_Work order:_ The answer must consist of every line in the data that contains "analysis".

Excerpts from a dataset

BEGIN

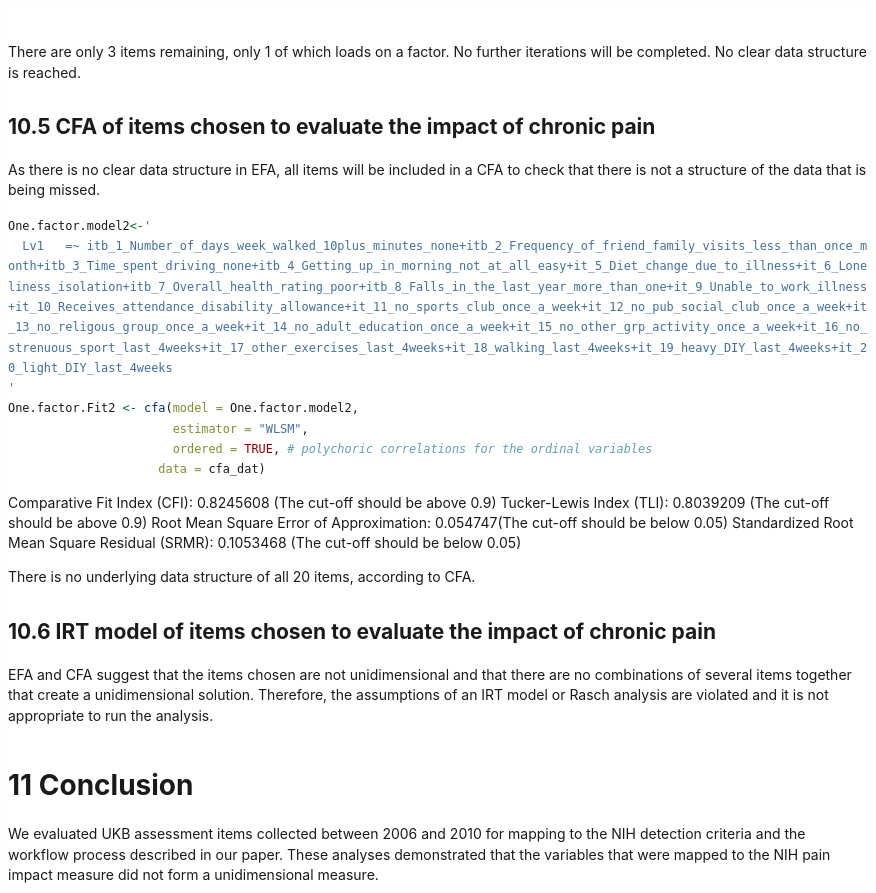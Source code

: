 <br>

There are only 3 items remaining, only 1 of which loads on a factor. No
further iterations will be completed. No clear data structure is
reached.

## 10.5 CFA of items chosen to evaluate the impact of chronic pain

As there is no clear data structure in EFA, all items will be included
in a CFA to check that there is not a structure of the data that is
being missed.

``` r
One.factor.model2<-'
  Lv1   =~ itb_1_Number_of_days_week_walked_10plus_minutes_none+itb_2_Frequency_of_friend_family_visits_less_than_once_month+itb_3_Time_spent_driving_none+itb_4_Getting_up_in_morning_not_at_all_easy+it_5_Diet_change_due_to_illness+it_6_Loneliness_isolation+itb_7_Overall_health_rating_poor+itb_8_Falls_in_the_last_year_more_than_one+it_9_Unable_to_work_illness+it_10_Receives_attendance_disability_allowance+it_11_no_sports_club_once_a_week+it_12_no_pub_social_club_once_a_week+it_13_no_religous_group_once_a_week+it_14_no_adult_education_once_a_week+it_15_no_other_grp_activity_once_a_week+it_16_no_strenuous_sport_last_4weeks+it_17_other_exercises_last_4weeks+it_18_walking_last_4weeks+it_19_heavy_DIY_last_4weeks+it_20_light_DIY_last_4weeks
'
One.factor.Fit2 <- cfa(model = One.factor.model2, 
                       estimator = "WLSM",
                       ordered = TRUE, # polychoric correlations for the ordinal variables
                     data = cfa_dat)
```

Comparative Fit Index (CFI): 0.8245608 (The cut-off should be above 0.9)
Tucker-Lewis Index (TLI): 0.8039209 (The cut-off should be above 0.9)
Root Mean Square Error of Approximation: 0.054747(The cut-off should be
below 0.05) Standardized Root Mean Square Residual (SRMR): 0.1053468
(The cut-off should be below 0.05)

There is no underlying data structure of all 20 items, according to CFA.

## 10.6 IRT model of items chosen to evaluate the impact of chronic pain

EFA and CFA suggest that the items chosen are not unidimensional and
that there are no combinations of several items together that create a
unidimensional solution. Therefore, the assumptions of an IRT model or
Rasch analysis are violated and it is not appropriate to run the
analysis.

# 11 Conclusion

We evaluated UKB assessment items collected between 2006 and 2010 for
mapping to the NIH detection criteria and the workflow process described
in our paper. These analyses demonstrated that the variables that were
mapped to the NIH pain impact measure did not form a unidimensional
measure.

END

_Answer space:_
Rasch analysis are violated and it is not appropriate to run the
analysis.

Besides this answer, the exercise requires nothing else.